Friday 16 August 2013

Foraging for free food

Once again, the cold, windy weather makes it too unpleasant to walk along the seafront, so I have confined myself to the kitchen. The Cornish pasties from last night are re-heating in the oven (the leftovers!) and apple crumble and custard are waiting in the wings for weary travellers. Baked chicken and vegetables were my supper - my favourite!

I think it's going to be a cooking weekend - this weather lends itself to comfort food, whereas in summer we tend to eat very lightly - baked meats and salads - and sometimes meatless meals, as we become less and less inclined towards eating red meat and prefer free range chicken and fish. For the moment, it's stew time and soup.

The indigenous nursery way down the Peninsula near Cape Point Reserve has advertised a guided walk on the mountain slopes to introduce us to foraging - this is gathering your food from the veld.
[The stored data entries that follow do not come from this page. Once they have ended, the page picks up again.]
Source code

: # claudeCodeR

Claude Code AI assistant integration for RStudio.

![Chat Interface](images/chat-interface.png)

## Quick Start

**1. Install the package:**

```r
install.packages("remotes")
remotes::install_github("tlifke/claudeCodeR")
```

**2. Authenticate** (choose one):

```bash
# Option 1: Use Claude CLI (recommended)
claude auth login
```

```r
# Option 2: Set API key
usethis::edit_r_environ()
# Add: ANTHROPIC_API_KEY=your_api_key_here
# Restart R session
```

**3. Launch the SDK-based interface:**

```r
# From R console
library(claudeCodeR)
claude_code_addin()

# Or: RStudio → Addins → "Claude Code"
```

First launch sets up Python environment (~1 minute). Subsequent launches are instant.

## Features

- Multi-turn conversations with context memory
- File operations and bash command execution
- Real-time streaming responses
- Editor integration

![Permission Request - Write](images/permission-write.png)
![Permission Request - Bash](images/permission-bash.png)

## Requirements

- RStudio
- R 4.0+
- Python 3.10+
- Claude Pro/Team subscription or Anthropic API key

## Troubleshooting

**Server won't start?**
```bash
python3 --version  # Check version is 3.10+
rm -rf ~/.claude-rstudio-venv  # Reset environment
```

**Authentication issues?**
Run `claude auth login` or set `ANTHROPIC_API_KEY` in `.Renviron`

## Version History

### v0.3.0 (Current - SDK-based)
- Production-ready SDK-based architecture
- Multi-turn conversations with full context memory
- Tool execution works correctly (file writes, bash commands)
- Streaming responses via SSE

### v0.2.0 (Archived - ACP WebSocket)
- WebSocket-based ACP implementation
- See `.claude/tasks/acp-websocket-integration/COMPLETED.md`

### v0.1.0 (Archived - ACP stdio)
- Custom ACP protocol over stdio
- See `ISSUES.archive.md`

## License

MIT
There are all kinds of edible plants out there, as well as in our gardens, and there is no harm in finding out more about what is freely available, as well as identifying the poisonous species at the same time! They offer advice on how to use the plants in your cooking, and it will be interesting to find out what they taste like, as well as how nutritious they are. I have a ground cover in my garden which is a rampant grower and read in a gardening magazine that it can be eaten like spinach - presumably lightly steamed - and if that is so, I have an apparently limitless supply of greens on my doorstep. A field of nasturtiums is next door for salads, and dandelions are rife, another valuable food source.

Soon we will be competing with the baboons in their kitchen! If you can't beat 'em, join 'em!